## Exercise objective:
The lines to be set down run from the line containing "se $f\colon A" through the final line of the data below; print them exactly and print nothing else.
**** Study material ****
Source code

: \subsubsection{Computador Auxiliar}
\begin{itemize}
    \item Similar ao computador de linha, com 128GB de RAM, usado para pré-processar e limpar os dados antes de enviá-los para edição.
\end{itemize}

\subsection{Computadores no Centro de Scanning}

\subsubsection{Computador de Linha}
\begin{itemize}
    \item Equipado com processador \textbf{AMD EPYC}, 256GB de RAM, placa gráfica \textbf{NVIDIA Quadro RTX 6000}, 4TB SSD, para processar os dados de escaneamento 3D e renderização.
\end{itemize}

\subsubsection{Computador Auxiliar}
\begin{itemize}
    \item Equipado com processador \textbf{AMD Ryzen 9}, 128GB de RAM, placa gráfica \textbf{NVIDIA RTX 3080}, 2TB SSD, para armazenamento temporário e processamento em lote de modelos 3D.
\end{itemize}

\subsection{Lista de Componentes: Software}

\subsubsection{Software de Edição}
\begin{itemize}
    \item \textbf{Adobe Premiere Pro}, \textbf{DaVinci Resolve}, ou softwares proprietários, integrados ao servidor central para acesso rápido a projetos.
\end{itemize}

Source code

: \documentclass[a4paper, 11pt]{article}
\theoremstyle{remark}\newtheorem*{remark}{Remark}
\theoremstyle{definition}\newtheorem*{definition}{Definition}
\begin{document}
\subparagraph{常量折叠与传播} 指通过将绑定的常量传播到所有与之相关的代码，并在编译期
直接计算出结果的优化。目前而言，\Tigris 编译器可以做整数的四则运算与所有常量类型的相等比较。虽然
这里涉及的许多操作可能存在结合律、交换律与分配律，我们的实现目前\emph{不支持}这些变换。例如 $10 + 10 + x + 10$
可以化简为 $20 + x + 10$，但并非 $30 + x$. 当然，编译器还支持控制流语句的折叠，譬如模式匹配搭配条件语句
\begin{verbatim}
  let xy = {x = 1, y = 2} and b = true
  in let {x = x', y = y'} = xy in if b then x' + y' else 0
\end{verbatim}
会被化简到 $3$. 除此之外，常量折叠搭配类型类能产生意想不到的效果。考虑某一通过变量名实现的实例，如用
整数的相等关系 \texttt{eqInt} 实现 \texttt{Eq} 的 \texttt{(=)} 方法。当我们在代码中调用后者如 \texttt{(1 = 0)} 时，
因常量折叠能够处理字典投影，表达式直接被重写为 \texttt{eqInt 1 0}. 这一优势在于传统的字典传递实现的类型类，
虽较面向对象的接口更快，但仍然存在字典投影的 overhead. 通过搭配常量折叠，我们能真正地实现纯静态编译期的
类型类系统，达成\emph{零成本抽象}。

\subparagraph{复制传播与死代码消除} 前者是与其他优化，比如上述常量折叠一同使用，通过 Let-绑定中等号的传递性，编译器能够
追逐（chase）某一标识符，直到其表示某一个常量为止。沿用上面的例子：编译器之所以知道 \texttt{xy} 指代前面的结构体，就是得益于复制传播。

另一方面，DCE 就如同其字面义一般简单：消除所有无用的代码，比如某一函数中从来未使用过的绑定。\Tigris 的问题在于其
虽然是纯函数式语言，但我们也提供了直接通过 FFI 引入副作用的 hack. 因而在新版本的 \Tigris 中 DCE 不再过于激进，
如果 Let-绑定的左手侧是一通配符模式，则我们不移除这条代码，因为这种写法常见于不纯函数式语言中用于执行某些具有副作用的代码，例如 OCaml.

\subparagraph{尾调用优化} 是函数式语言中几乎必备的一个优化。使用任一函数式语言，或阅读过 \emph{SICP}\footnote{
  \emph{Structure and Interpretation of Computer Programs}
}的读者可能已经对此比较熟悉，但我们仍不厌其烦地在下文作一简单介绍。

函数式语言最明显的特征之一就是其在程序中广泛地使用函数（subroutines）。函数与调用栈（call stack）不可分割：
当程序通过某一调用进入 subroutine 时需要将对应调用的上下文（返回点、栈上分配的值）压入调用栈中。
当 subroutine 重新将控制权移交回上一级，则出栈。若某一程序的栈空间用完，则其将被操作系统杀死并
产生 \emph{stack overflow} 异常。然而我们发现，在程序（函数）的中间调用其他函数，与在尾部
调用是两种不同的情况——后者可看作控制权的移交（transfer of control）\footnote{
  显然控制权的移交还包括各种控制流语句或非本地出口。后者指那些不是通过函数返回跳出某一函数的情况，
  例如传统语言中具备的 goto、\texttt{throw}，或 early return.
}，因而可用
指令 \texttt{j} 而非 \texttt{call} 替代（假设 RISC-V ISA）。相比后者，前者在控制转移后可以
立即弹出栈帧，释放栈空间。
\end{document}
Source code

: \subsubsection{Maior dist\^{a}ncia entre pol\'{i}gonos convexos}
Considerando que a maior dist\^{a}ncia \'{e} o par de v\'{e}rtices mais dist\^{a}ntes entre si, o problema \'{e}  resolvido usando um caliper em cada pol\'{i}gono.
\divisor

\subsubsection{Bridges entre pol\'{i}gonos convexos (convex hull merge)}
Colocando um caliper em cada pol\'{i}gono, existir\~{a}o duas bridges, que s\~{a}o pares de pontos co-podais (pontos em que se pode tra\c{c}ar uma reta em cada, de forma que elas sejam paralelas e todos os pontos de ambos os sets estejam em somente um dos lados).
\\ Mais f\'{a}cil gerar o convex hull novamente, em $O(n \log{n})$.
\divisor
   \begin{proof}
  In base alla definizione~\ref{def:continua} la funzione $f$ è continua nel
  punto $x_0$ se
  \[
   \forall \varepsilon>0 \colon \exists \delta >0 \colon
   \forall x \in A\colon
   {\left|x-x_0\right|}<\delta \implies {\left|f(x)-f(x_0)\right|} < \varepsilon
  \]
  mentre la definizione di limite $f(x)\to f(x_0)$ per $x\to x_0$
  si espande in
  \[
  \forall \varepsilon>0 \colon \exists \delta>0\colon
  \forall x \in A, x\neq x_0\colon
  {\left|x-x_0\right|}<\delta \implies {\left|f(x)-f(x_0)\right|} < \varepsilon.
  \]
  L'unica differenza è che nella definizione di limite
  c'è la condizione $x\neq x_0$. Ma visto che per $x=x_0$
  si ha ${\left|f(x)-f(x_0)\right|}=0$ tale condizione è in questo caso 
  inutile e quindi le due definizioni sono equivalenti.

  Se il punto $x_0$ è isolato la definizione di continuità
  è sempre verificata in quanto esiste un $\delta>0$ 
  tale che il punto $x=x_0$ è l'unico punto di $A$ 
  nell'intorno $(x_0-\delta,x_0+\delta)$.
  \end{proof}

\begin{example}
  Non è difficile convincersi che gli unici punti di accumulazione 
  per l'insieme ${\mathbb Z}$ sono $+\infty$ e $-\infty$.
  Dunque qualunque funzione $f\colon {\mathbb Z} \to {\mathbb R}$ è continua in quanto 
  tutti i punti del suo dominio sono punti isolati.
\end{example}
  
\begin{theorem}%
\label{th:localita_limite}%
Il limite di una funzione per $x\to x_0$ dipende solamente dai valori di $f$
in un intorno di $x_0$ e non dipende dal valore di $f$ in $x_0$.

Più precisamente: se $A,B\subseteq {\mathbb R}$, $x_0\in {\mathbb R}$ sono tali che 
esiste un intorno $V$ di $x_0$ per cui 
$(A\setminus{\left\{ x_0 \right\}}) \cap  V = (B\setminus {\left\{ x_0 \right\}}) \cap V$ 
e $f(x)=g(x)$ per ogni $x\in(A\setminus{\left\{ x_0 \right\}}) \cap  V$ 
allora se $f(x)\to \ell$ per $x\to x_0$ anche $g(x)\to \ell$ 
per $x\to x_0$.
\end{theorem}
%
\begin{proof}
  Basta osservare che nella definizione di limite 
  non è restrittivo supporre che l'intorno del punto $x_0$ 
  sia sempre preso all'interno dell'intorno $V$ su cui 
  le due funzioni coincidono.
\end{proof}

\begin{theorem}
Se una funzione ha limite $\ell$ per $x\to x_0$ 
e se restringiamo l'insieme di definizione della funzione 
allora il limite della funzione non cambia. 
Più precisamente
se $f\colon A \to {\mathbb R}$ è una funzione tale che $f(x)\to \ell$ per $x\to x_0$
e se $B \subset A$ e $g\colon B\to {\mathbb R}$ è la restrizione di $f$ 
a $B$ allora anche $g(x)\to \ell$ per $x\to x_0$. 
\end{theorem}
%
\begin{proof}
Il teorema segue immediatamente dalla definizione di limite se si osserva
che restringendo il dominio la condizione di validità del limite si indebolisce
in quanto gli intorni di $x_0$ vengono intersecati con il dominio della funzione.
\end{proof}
****
## Exercise answer:
se $f\colon A \to {\mathbb R}$ è una funzione tale che $f(x)\to \ell$ per $x\to x_0$
e se $B \subset A$ e $g\colon B\to {\mathbb R}$ è la restrizione di $f$ 
a $B$ allora anche $g(x)\to \ell$ per $x\to x_0$. 
\end{theorem}
%
\begin{proof}
Il teorema segue immediatamente dalla definizione di limite se si osserva
che restringendo il dominio la condizione di validità del limite si indebolisce
in quanto gli intorni di $x_0$ vengono intersecati con il dominio della funzione.
\end{proof}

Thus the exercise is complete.